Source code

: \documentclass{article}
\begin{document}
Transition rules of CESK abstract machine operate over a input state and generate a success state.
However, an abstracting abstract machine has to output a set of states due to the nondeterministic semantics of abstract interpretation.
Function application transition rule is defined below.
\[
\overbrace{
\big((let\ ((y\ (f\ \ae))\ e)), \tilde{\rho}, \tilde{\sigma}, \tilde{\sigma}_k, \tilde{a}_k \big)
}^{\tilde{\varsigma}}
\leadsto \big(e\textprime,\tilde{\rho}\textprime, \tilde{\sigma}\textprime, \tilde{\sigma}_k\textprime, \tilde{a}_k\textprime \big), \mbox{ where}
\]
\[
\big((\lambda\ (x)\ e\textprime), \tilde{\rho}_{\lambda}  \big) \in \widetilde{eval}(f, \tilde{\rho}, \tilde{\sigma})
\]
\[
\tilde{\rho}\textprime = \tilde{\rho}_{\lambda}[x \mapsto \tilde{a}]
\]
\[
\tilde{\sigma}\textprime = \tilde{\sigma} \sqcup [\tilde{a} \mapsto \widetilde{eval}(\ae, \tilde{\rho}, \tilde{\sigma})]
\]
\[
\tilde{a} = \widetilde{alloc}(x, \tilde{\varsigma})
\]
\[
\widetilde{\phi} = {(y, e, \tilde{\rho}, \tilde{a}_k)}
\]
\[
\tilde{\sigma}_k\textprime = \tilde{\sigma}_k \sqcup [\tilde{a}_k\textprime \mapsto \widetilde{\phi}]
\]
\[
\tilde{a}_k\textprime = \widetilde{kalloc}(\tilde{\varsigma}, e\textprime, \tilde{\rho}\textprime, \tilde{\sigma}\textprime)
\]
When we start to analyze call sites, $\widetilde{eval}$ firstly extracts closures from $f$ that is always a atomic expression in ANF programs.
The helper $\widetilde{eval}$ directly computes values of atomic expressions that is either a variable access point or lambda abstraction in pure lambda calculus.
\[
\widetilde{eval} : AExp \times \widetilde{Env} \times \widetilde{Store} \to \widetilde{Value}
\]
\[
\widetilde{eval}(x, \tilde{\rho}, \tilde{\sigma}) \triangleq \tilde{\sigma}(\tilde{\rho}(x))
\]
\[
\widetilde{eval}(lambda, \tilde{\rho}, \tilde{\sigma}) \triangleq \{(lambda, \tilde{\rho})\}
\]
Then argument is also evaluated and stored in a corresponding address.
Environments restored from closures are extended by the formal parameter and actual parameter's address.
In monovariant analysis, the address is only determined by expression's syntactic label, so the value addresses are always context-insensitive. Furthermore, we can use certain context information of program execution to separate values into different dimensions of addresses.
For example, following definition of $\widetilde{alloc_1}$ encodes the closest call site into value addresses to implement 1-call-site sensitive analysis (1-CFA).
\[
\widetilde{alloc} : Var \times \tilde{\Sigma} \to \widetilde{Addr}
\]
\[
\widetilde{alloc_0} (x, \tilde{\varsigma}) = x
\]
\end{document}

________________________________________

■ WORK REQUIRED: What this exercise asks for is the data above, retyped exactly.

■ ANSWER TO THE PROBLEM:
Source code

: \documentclass{article}
\begin{document}
Transition rules of CESK abstract machine operate over a input state and generate a success state.
However, an abstracting abstract machine has to output a set of states due to the nondeterministic semantics of abstract interpretation.
Function application transition rule is defined below.
\[
\overbrace{
\big((let\ ((y\ (f\ \ae))\ e)), \tilde{\rho}, \tilde{\sigma}, \tilde{\sigma}_k, \tilde{a}_k \big)
}^{\tilde{\varsigma}}
\leadsto \big(e\textprime,\tilde{\rho}\textprime, \tilde{\sigma}\textprime, \tilde{\sigma}_k\textprime, \tilde{a}_k\textprime \big), \mbox{ where}
\]
\[
\big((\lambda\ (x)\ e\textprime), \tilde{\rho}_{\lambda}  \big) \in \widetilde{eval}(f, \tilde{\rho}, \tilde{\sigma})
\]
\[
\tilde{\rho}\textprime = \tilde{\rho}_{\lambda}[x \mapsto \tilde{a}]
\]
\[
\tilde{\sigma}\textprime = \tilde{\sigma} \sqcup [\tilde{a} \mapsto \widetilde{eval}(\ae, \tilde{\rho}, \tilde{\sigma})]
\]
\[
\tilde{a} = \widetilde{alloc}(x, \tilde{\varsigma})
\]
\[
\widetilde{\phi} = {(y, e, \tilde{\rho}, \tilde{a}_k)}
\]
\[
\tilde{\sigma}_k\textprime = \tilde{\sigma}_k \sqcup [\tilde{a}_k\textprime \mapsto \widetilde{\phi}]
\]
\[
\tilde{a}_k\textprime = \widetilde{kalloc}(\tilde{\varsigma}, e\textprime, \tilde{\rho}\textprime, \tilde{\sigma}\textprime)
\]
When we start to analyze call sites, $\widetilde{eval}$ firstly extracts closures from $f$ that is always a atomic expression in ANF programs.
The helper $\widetilde{eval}$ directly computes values of atomic expressions that is either a variable access point or lambda abstraction in pure lambda calculus.
\[
\widetilde{eval} : AExp \times \widetilde{Env} \times \widetilde{Store} \to \widetilde{Value}
\]
\[
\widetilde{eval}(x, \tilde{\rho}, \tilde{\sigma}) \triangleq \tilde{\sigma}(\tilde{\rho}(x))
\]
\[
\widetilde{eval}(lambda, \tilde{\rho}, \tilde{\sigma}) \triangleq \{(lambda, \tilde{\rho})\}
\]
Then argument is also evaluated and stored in a corresponding address.
Environments restored from closures are extended by the formal parameter and actual parameter's address.
In monovariant analysis, the address is only determined by expression's syntactic label, so the value addresses are always context-insensitive. Furthermore, we can use certain context information of program execution to separate values into different dimensions of addresses.
For example, following definition of $\widetilde{alloc_1}$ encodes the closest call site into value addresses to implement 1-call-site sensitive analysis (1-CFA).
\[
\widetilde{alloc} : Var \times \tilde{\Sigma} \to \widetilde{Addr}
\]
\[
\widetilde{alloc_0} (x, \tilde{\varsigma}) = x
\]
\end{document}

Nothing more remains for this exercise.